__Your task__: Below are records to be repeated in full. Give them exactly.
BEGIN Source records
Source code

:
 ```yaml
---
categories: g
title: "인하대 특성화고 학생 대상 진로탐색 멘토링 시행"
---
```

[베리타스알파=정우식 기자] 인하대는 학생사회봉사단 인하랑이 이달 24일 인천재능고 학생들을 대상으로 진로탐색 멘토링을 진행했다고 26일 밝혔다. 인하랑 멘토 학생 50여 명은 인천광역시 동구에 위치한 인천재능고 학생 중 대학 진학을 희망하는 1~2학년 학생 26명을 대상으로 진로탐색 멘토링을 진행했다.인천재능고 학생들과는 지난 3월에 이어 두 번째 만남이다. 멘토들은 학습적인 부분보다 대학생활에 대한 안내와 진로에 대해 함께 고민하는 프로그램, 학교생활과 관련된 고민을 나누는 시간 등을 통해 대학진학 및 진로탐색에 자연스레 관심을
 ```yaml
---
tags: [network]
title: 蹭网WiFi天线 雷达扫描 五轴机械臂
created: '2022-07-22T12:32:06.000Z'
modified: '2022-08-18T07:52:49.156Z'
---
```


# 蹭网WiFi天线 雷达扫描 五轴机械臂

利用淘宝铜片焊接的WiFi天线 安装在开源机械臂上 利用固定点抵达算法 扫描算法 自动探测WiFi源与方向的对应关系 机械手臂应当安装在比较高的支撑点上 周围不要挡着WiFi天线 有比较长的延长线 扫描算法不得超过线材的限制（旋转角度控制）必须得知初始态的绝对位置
END Source records
__Response to the exercise__:
Source code

:
 ```yaml
---
categories: g
title: "인하대 특성화고 학생 대상 진로탐색 멘토링 시행"
---
```

[베리타스알파=정우식 기자] 인하대는 학생사회봉사단 인하랑이 이달 24일 인천재능고 학생들을 대상으로 진로탐색 멘토링을 진행했다고 26일 밝혔다. 인하랑 멘토 학생 50여 명은 인천광역시 동구에 위치한 인천재능고 학생 중 대학 진학을 희망하는 1~2학년 학생 26명을 대상으로 진로탐색 멘토링을 진행했다.인천재능고 학생들과는 지난 3월에 이어 두 번째 만남이다. 멘토들은 학습적인 부분보다 대학생활에 대한 안내와 진로에 대해 함께 고민하는 프로그램, 학교생활과 관련된 고민을 나누는 시간 등을 통해 대학진학 및 진로탐색에 자연스레 관심을
 ```yaml
---
tags: [network]
title: 蹭网WiFi天线 雷达扫描 五轴机械臂
created: '2022-07-22T12:32:06.000Z'
modified: '2022-08-18T07:52:49.156Z'
---
```


# 蹭网WiFi天线 雷达扫描 五轴机械臂

利用淘宝铜片焊接的WiFi天线 安装在开源机械臂上 利用固定点抵达算法 扫描算法 自动探测WiFi源与方向的对应关系 机械手臂应当安装在比较高的支撑点上 周围不要挡着WiFi天线 有比较长的延长线 扫描算法不得超过线材的限制（旋转角度控制）必须得知初始态的绝对位置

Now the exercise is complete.